Records supplied Block Start

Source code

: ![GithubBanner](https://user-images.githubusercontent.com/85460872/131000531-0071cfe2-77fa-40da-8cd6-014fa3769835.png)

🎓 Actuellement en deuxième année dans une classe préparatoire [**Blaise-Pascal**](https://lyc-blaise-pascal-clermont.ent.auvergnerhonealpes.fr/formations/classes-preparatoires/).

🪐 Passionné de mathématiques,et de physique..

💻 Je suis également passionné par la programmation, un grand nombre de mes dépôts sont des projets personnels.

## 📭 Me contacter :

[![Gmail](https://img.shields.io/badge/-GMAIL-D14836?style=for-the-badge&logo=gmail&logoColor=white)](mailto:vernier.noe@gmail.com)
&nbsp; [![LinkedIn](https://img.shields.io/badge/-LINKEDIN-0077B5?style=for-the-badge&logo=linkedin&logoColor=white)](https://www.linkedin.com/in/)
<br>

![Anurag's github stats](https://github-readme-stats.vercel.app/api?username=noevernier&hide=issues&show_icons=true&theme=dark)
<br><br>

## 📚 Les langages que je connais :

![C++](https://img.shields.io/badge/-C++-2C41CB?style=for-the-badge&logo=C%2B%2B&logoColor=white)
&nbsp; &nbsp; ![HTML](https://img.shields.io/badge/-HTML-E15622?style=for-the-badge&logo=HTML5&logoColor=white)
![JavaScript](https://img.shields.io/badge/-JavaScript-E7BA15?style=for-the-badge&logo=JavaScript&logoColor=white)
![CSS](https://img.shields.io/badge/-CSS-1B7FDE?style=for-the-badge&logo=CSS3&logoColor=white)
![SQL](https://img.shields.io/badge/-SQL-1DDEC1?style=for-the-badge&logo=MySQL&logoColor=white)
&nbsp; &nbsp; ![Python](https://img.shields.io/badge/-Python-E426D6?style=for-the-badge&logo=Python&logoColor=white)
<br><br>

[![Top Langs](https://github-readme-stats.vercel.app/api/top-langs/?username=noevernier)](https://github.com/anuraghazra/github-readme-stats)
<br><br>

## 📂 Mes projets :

Records supplied Block End

What the task asks ▸
Your answer must be an exact copy of every record.

Your solution ▸
Source code

: ![GithubBanner](https://user-images.githubusercontent.com/85460872/131000531-0071cfe2-77fa-40da-8cd6-014fa3769835.png)

🎓 Actuellement en deuxième année dans une classe préparatoire [**Blaise-Pascal**](https://lyc-blaise-pascal-clermont.ent.auvergnerhonealpes.fr/formations/classes-preparatoires/).

🪐 Passionné de mathématiques,et de physique..

💻 Je suis également passionné par la programmation, un grand nombre de mes dépôts sont des projets personnels.

## 📭 Me contacter :

[![Gmail](https://img.shields.io/badge/-GMAIL-D14836?style=for-the-badge&logo=gmail&logoColor=white)](mailto:vernier.noe@gmail.com)
&nbsp; [![LinkedIn](https://img.shields.io/badge/-LINKEDIN-0077B5?style=for-the-badge&logo=linkedin&logoColor=white)](https://www.linkedin.com/in/)
<br>

![Anurag's github stats](https://github-readme-stats.vercel.app/api?username=noevernier&hide=issues&show_icons=true&theme=dark)
<br><br>

## 📚 Les langages que je connais :

![C++](https://img.shields.io/badge/-C++-2C41CB?style=for-the-badge&logo=C%2B%2B&logoColor=white)
&nbsp; &nbsp; ![HTML](https://img.shields.io/badge/-HTML-E15622?style=for-the-badge&logo=HTML5&logoColor=white)
![JavaScript](https://img.shields.io/badge/-JavaScript-E7BA15?style=for-the-badge&logo=JavaScript&logoColor=white)
![CSS](https://img.shields.io/badge/-CSS-1B7FDE?style=for-the-badge&logo=CSS3&logoColor=white)
![SQL](https://img.shields.io/badge/-SQL-1DDEC1?style=for-the-badge&logo=MySQL&logoColor=white)
&nbsp; &nbsp; ![Python](https://img.shields.io/badge/-Python-E426D6?style=for-the-badge&logo=Python&logoColor=white)
<br><br>

[![Top Langs](https://github-readme-stats.vercel.app/api/top-langs/?username=noevernier)](https://github.com/anuraghazra/github-readme-stats)
<br><br>

## 📂 Mes projets :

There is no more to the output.